(Dataset items)
:::::

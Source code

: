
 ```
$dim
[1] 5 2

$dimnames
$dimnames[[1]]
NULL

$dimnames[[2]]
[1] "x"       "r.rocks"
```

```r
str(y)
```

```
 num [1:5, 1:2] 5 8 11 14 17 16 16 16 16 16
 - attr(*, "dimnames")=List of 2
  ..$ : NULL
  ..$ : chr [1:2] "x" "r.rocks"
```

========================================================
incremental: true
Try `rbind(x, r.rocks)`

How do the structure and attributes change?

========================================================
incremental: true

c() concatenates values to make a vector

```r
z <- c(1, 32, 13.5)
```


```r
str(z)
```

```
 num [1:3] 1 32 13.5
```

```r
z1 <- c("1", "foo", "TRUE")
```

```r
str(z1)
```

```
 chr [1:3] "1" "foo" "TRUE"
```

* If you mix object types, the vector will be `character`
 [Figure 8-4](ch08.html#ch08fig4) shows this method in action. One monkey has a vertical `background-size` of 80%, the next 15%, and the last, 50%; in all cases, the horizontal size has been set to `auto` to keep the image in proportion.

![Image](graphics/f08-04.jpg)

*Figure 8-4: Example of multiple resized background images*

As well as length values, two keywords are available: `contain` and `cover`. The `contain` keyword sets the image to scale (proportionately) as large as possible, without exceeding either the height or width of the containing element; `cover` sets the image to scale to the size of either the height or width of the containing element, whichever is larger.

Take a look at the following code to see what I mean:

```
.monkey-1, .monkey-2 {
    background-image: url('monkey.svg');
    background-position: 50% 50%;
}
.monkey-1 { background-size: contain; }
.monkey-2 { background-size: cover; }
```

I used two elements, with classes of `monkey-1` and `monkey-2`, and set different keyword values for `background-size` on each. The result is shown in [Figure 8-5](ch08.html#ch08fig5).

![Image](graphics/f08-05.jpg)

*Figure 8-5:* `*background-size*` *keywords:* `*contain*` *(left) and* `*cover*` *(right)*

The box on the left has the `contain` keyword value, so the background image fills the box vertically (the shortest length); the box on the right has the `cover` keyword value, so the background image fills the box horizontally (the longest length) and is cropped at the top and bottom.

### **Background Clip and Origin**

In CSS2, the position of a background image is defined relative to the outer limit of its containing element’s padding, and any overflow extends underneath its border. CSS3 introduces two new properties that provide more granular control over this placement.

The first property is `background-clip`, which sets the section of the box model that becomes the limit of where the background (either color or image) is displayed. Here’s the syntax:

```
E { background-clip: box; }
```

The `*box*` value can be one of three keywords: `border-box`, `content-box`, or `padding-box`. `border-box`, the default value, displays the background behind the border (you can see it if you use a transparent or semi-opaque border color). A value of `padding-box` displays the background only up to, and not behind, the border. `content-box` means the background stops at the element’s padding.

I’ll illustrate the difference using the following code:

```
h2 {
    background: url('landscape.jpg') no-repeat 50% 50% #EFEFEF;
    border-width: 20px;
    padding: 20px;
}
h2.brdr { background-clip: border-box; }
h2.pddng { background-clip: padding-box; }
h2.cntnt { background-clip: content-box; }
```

:::::

* Aim of the task: Repeat the data exactly, with every line included.

* Result:
Source code

:
 ```
$dim
[1] 5 2

$dimnames
$dimnames[[1]]
NULL

$dimnames[[2]]
[1] "x"       "r.rocks"
```

```r
str(y)
```

```
 num [1:5, 1:2] 5 8 11 14 17 16 16 16 16 16
 - attr(*, "dimnames")=List of 2
  ..$ : NULL
  ..$ : chr [1:2] "x" "r.rocks"
```

========================================================
incremental: true
Try `rbind(x, r.rocks)`

How do the structure and attributes change?

========================================================
incremental: true

c() concatenates values to make a vector

```r
z <- c(1, 32, 13.5)
```


```r
str(z)
```

```
 num [1:3] 1 32 13.5
```

```r
z1 <- c("1", "foo", "TRUE")
```

```r
str(z1)
```

```
 chr [1:3] "1" "foo" "TRUE"
```

* If you mix object types, the vector will be `character`
 [Figure 8-4](ch08.html#ch08fig4) shows this method in action. One monkey has a vertical `background-size` of 80%, the next 15%, and the last, 50%; in all cases, the horizontal size has been set to `auto` to keep the image in proportion.

![Image](graphics/f08-04.jpg)

*Figure 8-4: Example of multiple resized background images*

As well as length values, two keywords are available: `contain` and `cover`. The `contain` keyword sets the image to scale (proportionately) as large as possible, without exceeding either the height or width of the containing element; `cover` sets the image to scale to the size of either the height or width of the containing element, whichever is larger.

Take a look at the following code to see what I mean:

```
.monkey-1, .monkey-2 {
    background-image: url('monkey.svg');
    background-position: 50% 50%;
}
.monkey-1 { background-size: contain; }
.monkey-2 { background-size: cover; }
```

I used two elements, with classes of `monkey-1` and `monkey-2`, and set different keyword values for `background-size` on each. The result is shown in [Figure 8-5](ch08.html#ch08fig5).

![Image](graphics/f08-05.jpg)

*Figure 8-5:* `*background-size*` *keywords:* `*contain*` *(left) and* `*cover*` *(right)*

The box on the left has the `contain` keyword value, so the background image fills the box vertically (the shortest length); the box on the right has the `cover` keyword value, so the background image fills the box horizontally (the longest length) and is cropped at the top and bottom.

### **Background Clip and Origin**

In CSS2, the position of a background image is defined relative to the outer limit of its containing element’s padding, and any overflow extends underneath its border. CSS3 introduces two new properties that provide more granular control over this placement.

The first property is `background-clip`, which sets the section of the box model that becomes the limit of where the background (either color or image) is displayed. Here’s the syntax:

```
E { background-clip: box; }
```

The `*box*` value can be one of three keywords: `border-box`, `content-box`, or `padding-box`. `border-box`, the default value, displays the background behind the border (you can see it if you use a transparent or semi-opaque border color). A value of `padding-box` displays the background only up to, and not behind, the border. `content-box` means the background stops at the element’s padding.

I’ll illustrate the difference using the following code:

```
h2 {
    background: url('landscape.jpg') no-repeat 50% 50% #EFEFEF;
    border-width: 20px;
    padding: 20px;
}
h2.brdr { background-clip: border-box; }
h2.pddng { background-clip: padding-box; }
h2.cntnt { background-clip: content-box; }
```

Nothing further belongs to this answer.